_To do_
The listing that follows is to be output in full and without change.

--- Entries shown Enclosed Below ---

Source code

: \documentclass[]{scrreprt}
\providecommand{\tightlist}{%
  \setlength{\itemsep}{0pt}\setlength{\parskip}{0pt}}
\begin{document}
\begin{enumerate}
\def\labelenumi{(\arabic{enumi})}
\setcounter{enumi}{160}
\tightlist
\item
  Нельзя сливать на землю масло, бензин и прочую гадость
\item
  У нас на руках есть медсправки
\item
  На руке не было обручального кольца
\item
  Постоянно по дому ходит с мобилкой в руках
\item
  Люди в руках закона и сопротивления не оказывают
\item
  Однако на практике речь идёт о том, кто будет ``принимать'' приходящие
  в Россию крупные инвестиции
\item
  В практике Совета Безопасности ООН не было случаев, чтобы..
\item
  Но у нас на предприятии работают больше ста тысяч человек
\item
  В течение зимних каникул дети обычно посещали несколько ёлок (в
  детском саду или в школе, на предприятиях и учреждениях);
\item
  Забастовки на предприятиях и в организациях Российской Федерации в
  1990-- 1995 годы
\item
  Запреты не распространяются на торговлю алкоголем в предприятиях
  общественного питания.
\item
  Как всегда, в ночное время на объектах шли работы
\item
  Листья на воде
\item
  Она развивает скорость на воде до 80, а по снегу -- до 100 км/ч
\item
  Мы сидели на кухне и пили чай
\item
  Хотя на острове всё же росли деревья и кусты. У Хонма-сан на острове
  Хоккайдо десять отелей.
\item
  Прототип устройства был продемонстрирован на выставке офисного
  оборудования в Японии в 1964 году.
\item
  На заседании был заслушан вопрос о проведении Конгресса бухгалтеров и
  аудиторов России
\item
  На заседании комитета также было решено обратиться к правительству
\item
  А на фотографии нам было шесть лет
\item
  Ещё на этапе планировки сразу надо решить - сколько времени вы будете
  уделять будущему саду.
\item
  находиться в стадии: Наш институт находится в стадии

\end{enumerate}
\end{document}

--- End of Enclosed Entries shown ---

_Answer to this task_
Source code

: \documentclass[]{scrreprt}
\providecommand{\tightlist}{%
  \setlength{\itemsep}{0pt}\setlength{\parskip}{0pt}}
\begin{document}
\begin{enumerate}
\def\labelenumi{(\arabic{enumi})}
\setcounter{enumi}{160}
\tightlist
\item
  Нельзя сливать на землю масло, бензин и прочую гадость
\item
  У нас на руках есть медсправки
\item
  На руке не было обручального кольца
\item
  Постоянно по дому ходит с мобилкой в руках
\item
  Люди в руках закона и сопротивления не оказывают
\item
  Однако на практике речь идёт о том, кто будет ``принимать'' приходящие
  в Россию крупные инвестиции
\item
  В практике Совета Безопасности ООН не было случаев, чтобы..
\item
  Но у нас на предприятии работают больше ста тысяч человек
\item
  В течение зимних каникул дети обычно посещали несколько ёлок (в
  детском саду или в школе, на предприятиях и учреждениях);
\item
  Забастовки на предприятиях и в организациях Российской Федерации в
  1990-- 1995 годы
\item
  Запреты не распространяются на торговлю алкоголем в предприятиях
  общественного питания.
\item
  Как всегда, в ночное время на объектах шли работы
\item
  Листья на воде
\item
  Она развивает скорость на воде до 80, а по снегу -- до 100 км/ч
\item
  Мы сидели на кухне и пили чай
\item
  Хотя на острове всё же росли деревья и кусты. У Хонма-сан на острове
  Хоккайдо десять отелей.
\item
  Прототип устройства был продемонстрирован на выставке офисного
  оборудования в Японии в 1964 году.
\item
  На заседании был заслушан вопрос о проведении Конгресса бухгалтеров и
  аудиторов России
\item
  На заседании комитета также было решено обратиться к правительству
\item
  А на фотографии нам было шесть лет
\item
  Ещё на этапе планировки сразу надо решить - сколько времени вы будете
  уделять будущему саду.
\item
  находиться в стадии: Наш институт находится в стадии

\end{enumerate}
\end{document}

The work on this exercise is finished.